De eerste monitoringsresultaten geven vertrouwen in de wijze waarop de uitvoering in de verschillende sectoren is opgepakt. Ze laten echter ook zien dat er nog veel moet gebeuren en dat er aandachtspunten zijn, bijvoorbeeld bij specifieke groepen leerlingen en studenten. Daarnaast geven scholen aan belemmeringen te ervaren in de uitvoering van het NP Onderwijs, waarbij personele krapte vaak als knelpunt wordt genoemd. De voortgang en uitvoering van het NP Onderwijs blijft nauwgezet gemonitord worden.

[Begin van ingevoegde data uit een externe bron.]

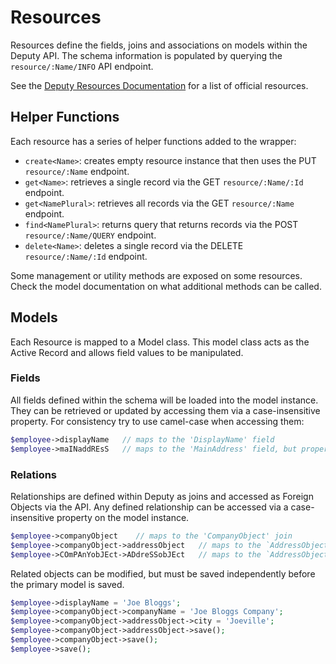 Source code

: # Resources

Resources define the fields, joins and associations on models within the Deputy API.
The schema information is populated by querying the `resource/:Name/INFO` API endpoint.

See the [Deputy Resources Documentation](https://www.deputy.com/api-doc/Resources) for a list of official resources.

## Helper Functions

Each resource has a series of helper functions added to the wrapper:

* `create<Name>`: creates empty resource instance that then uses the PUT `resource/:Name` endpoint. 
* `get<Name>`: retrieves a single record via the GET `resource/:Name/:Id` endpoint.
* `get<NamePlural>`: retrieves all records via the GET `resource/:Name` endpoint.
* `find<NamePlural>`: returns query that returns records via the POST `resource/:Name/QUERY` endpoint.
* `delete<Name>`: deletes a single record via the DELETE `resource/:Name/:Id` endpoint.

Some management or utility methods are exposed on some resources.
Check the model documentation on what additional methods can be called.

## Models

Each Resource is mapped to a Model class.
This model class acts as the Active Record and allows field values to be manipulated.

### Fields

All fields defined within the schema will be loaded into the model instance.
They can be retrieved or updated by accessing them via a case-insensitive property.
For consistency try to use camel-case when accessing them:

```php
$employee->displayName   // maps to the 'DisplayName' field
$employee->maINaddREsS   // maps to the 'MainAddress' field, but property should be camel-case
```

### Relations

Relationships are defined within Deputy as joins and accessed as Foreign Objects via the API.
Any defined relationship can be accessed via a case-insensitive property on the model instance.

```php
$employee->companyObject    // maps to the 'CompanyObject' join
$employee->companyObject->addressObject   // maps to the `AddressObject` join on the `CompanyObject` join
$employee->COmPAnYobJEct->ADdreSSobJEct   // maps to the `AddressObject` join on the `CompanyObject` join, but properties should be camel-case
```

Related objects can be modified, but must be saved independently before the primary model is saved.

```php
$employee->displayName = 'Joe Bloggs';
$employee->companyObject->companyName = 'Joe Bloggs Company';
$employee->companyObject->addressObject->city = 'Joeville';
$employee->companyObject->addressObject->save();
$employee->companyObject->save();
$employee->save();
```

In deze brief gaan wij in op een aantal hoofdpunten uit de eerste voortgangsrapportage over het NP Onderwijs. Naast de voortgangsrapportage vindt u bij deze brief ook een bijlage met de afhandeling van een aantal moties. De volgende voortgangsrapportage ontvangt u in het voorjaar van 2022.
FUNDEREND ONDERWIJS
Opzet monitoring in het funderend onderwijs
Scholen hebben ten behoeve van de monitoring aan het begin van dit schooljaar een vragenlijst ingevuld met vragen over leervertragingen van hun leerlingen en over het proces van de keuze voor interventies en mogelijke knelpunten bij de implementatie daarvan4. Daarnaast maken we voor de monitoring gebruik van de analyses van de toetsresultaten uit leerlingvolgsystemen, eindtoets- en eindexamenresultaten en gegevens over de doorstroom van leerlingen. Voor leerprestaties geldt dat die goed te kwantificeren zijn, dat geldt in mindere mate voor aspecten als welbevinden en executieve vaardigheden. Wat minder goed meetbaar is, is echter niet minder belangrijk. In deze eerste rapportage konden we ook gebruik maken van het onderzoek naar de gevolgen van 16 maanden COVID door de Inspectie van het Onderwijs (hierna: inspectie). Voor de volgende rapportage zal verdiepend onderzoek naar de implementatie van het NP Onderwijs door scholen en gemeenten worden gedaan.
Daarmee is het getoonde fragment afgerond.